Closed Bug 1543447 Opened 1 year ago Closed 3 months ago

Multiple minutes to dump a stack from NS_ASSERTION in mochitests and reftests on OS X - Set MOZ_DISABLE_STACK_FIX=1 to disable stack fixer

Categories

(Core :: XPCOM, defect)

Unspecified
macOS
defect
Not set
normal

Tracking

()

RESOLVED FIXED

People

(Reporter: mccr8, Assigned: mattwoodrow)

References

(Blocks 1 open bug)

Details

Attachments

(3 files)

In bug 1525411, developers were experiencing multiple minute hangs on OS X when running reftests and mochitests because of a leak assertion during shutdown.
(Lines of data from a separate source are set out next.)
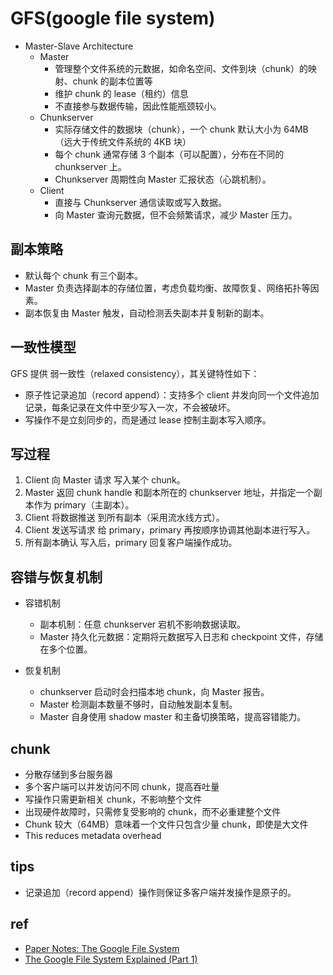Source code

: # GFS(google file system)
+ Master-Slave Architecture
    + Master
        + 管理整个文件系统的元数据，如命名空间、文件到块（chunk）的映射、chunk 的副本位置等
        + 维护 chunk 的 lease（租约）信息
        + 不直接参与数据传输，因此性能瓶颈较小。
    + Chunkserver
        + 实际存储文件的数据块（chunk），一个 chunk 默认大小为 64MB（远大于传统文件系统的 4KB 块）
        + 每个 chunk 通常存储 3 个副本（可以配置），分布在不同的 chunkserver 上。
        + Chunkserver 周期性向 Master 汇报状态（心跳机制）。
    + Client
        + 直接与 Chunkserver 通信读取或写入数据。
        + 向 Master 查询元数据，但不会频繁请求，减少 Master 压力。

## 副本策略
+ 默认每个 chunk 有三个副本。
+ Master 负责选择副本的存储位置，考虑负载均衡、故障恢复、网络拓扑等因素。
+ 副本恢复由 Master 触发，自动检测丢失副本并复制新的副本。


## 一致性模型
GFS 提供 弱一致性（relaxed consistency），其关键特性如下：
+ 原子性记录追加（record append）：支持多个 client 并发向同一个文件追加记录，每条记录在文件中至少写入一次，不会被破坏。
+ 写操作不是立刻同步的，而是通过 lease 控制主副本写入顺序。


## 写过程
1. Client 向 Master 请求 写入某个 chunk。
2. Master 返回 chunk handle 和副本所在的 chunkserver 地址，并指定一个副本作为 primary（主副本）。
3. Client 将数据推送 到所有副本（采用流水线方式）。
4. Client 发送写请求 给 primary，primary 再按顺序协调其他副本进行写入。
5. 所有副本确认 写入后，primary 回复客户端操作成功。


## 容错与恢复机制
+ 容错机制
    + 副本机制：任意 chunkserver 宕机不影响数据读取。
    + Master 持久化元数据：定期将元数据写入日志和 checkpoint 文件，存储在多个位置。

+ 恢复机制
    + chunkserver 启动时会扫描本地 chunk，向 Master 报告。
    + Master 检测副本数量不够时，自动触发副本复制。
    + Master 自身使用 shadow master 和主备切换策略，提高容错能力。

## chunk
+ 分散存储到多台服务器
+ 多个客户端可以并发访问不同 chunk，提高吞吐量
+ 写操作只需更新相关 chunk，不影响整个文件
+ 出现硬件故障时，只需修复受影响的 chunk，而不必重建整个文件
+ Chunk 较大（64MB）意味着一个文件只包含少量 chunk，即使是大文件
+ This reduces metadata overhead

## tips
+ 记录追加（record append）操作则保证多客户端并发操作是原子的。

## ref
+ [Paper Notes: The Google File System](https://distributed-computing-musings.com/2023/07/paper-notes-the-google-file-system/)
+ [The Google File System Explained (Part 1)](https://www.0xkishan.com/blogs/the-google-file-system-explained-part-one)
I fixed the leaks, but the slow stack issue is still a problem. Bug 1529381 is open for switching from atos to llvm-symbolizer, but I'm not sure that's the main issue.

The weird thing is that this appears to only be a problem when running mochitests or reftests and not when using mach run.

I added NS_ASSERTION(false, "beep boop"); to nsGlobalWindowOuter's ctor.

If I run Firefox like this then everything is fine:
XPCOM_DEBUG_BREAK=stack ./mach run
the console is being spammed with a ton of symbolicated stacks like you'd expect, flying by as fast as the console can print them. (stack-and-abort also works, though it exits immediately, of course.)

However, if you run a Mochitest or a reftest, then you hit a hang. For instance:
./mach mochitest dom/manifest/test/browser_ManifestObtainer_obtain.js
./mach reftest layout/reftests/flexbox/flexbox-align-self-baseline-horiz-2.xhtml

The test runs just fine, but the stack does not print out for multiple minutes. There's a program CrashReporter that is taking over 100% CPU for the entire duration.

In IRC, mgaudet mentioned that he'd experienced a very similar issue:
https://www.mgaudet.ca/technical/2018/10/4/fixing-long-delays-when-a-program-crashes-while-running-in-the-vscode-terminal

Summary: Multiple minutes to dump a stack from NS_ASSERTION in mochitests and reftests → Multiple minutes to dump a stack from NS_ASSERTION in mochitests and reftests on OS X

I see this too, but all the time is spent running atos on my machine.

(In reply to Matt Woodrow (:mattwoodrow) from comment #1)

I see this too, but all the time is spent running atos on my machine.

I have disabled CrashReporter and also see atos is taking 100% the CPU on my machine. It finishes in about 20 minutes on MBP.

Easily reproducable with ./mach reftest layout/reftests/bugs/368155-negative-margins-1.html

Looking at the sample and open files of atos process, it seems that most of the time is spent opening/reading/closing x86_64-apple-darwin/debug/libgkrust.a. In the Python file calling atos 1, I saw references to bug 429963, with some discussion about slow buffering, maybe this is related?

I dug into this a bit more, since it bites me frequently.

The normal stacks that gecko outputs (with XPCOM_DEBUG_BREAK=stack) have demangled names, but no source file/line information (just the binary and offset).

When running one of the test harnesses, we use fix_macosx_stack.py to run atos, which discards the demangled name, and uses the binary+offset to get a new one, with source file information.

Running atos on XUL takes 15 minutes on my machine, all in startup time. We keep a single instance running, so only the first symbol takes that long, and it's close to instant after that.

I tried playing with llvm-symbolizer (see bug 1529381), but it doesn't seem to be able to get source file/line information, so running it doesn't achieve anything. It also has a 3.5 minute startup time, but due to a silly bug that we could get fixed if we wanted.

Running ./mach buildsymbols generates the breakpad symbol information and will cause us to use that information for symbolication, instead of atos. I tried to test this, but gave up after 20 minutes and 5TB of virtual memory usage (running buildsymbols).

The shortest path to success here might be just adding an env var to disable fix_macosx_stack.py, since instant stack traces without line numbers is likely more useful than waiting 15 minutes.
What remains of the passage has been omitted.